Already, there are stirrings of euro discontent emerging at the margins in Germany as well as Italy. The referendum results in France and the Netherlands appear to have lit a match on a tinder box of huge continent-wide disenchantment. Consider what is happening to the now discredited EU constitution in the wake of the French and Dutch referendum results: Four separate polls in Denmark and a survey in the Czech Republic indicated the two countries could both vote No in referendums on the constitution. Bild, a leading German tabloid, showed overwhelming hostility in Germany to the constitution. Of the 390,694 readers who responded, 96.9% said they would vote no if a referendum were held there.

In the United States, the elite, led by U.S. Federal Reserve Board Chairman Alan Greenspan, are trying to present an optimistic view of the United States and the world economy. They are able to do this thanks in part to the recent rise in the value of the dollar compared to the euro. There are a couple of questions to ask, however. First, is the dollar rising or is the euro falling? Second, if the dollar is rising, is the rise the beginning of a new trend or just an interruption of an existing one?

Taking the second question first, here is Stephen Roach, lead analyst of Morgan Stanley:

The interest rate conundrum is challenging enough. But now the dollar is springing back to life in the face of America's record current account deficit. In my view, this defies both the history and the analytics of the classic current account adjustment. Is this just another example of a world turned inside out, or is it a head-fake likely to be reversed?

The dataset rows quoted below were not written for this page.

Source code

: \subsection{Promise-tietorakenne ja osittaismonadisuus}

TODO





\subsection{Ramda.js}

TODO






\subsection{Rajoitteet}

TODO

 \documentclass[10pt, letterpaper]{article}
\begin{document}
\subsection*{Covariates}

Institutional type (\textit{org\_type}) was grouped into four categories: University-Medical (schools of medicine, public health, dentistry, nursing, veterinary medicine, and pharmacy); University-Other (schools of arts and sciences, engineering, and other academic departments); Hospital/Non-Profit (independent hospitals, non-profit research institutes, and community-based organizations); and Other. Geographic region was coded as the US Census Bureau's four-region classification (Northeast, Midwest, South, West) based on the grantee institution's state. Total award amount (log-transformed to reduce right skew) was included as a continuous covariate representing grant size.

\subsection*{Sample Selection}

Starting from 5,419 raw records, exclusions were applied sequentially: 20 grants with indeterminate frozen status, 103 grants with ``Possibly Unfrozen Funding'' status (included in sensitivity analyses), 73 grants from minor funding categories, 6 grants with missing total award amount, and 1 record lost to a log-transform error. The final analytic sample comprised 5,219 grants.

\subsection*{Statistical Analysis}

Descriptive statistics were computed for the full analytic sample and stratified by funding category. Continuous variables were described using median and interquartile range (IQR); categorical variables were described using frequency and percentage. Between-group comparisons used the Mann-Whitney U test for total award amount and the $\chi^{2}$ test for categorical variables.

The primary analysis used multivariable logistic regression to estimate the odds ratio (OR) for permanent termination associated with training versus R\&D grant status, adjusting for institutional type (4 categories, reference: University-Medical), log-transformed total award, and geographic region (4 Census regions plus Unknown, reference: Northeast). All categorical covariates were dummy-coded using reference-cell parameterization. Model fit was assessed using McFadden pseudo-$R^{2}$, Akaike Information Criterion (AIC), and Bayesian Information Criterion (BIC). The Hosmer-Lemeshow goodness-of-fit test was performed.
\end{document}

Despite rebounding nearly 3% from its low this January, the broad dollar index is still down about 13% from peak levels hit in early 2002. The dollar's descent is a logical outgrowth of America's massive current account deficit. The only problem is that it hasn't fallen nearly enough to make a dent in the US external imbalance. A comparison with trends in the late 1980s underscores this conclusion: During that earlier period, America's current account deficit peaked out at 3.4% of GDP and the broad dollar index fell nearly 30% over the three-year period, 1985-88. With our estimates placing the US current account deficit at about 6.5% in 1Q05, it is hardly a stretch of the imagination to see the external shortfall rise into the 7-7.5% range over the next year. In other words, today's current account problem is easily twice as bad as it was back in the 1980s but the US currency has fallen by less than half as much as it did back then. On that simple basis, alone, the dollar has plenty more to go on the downside.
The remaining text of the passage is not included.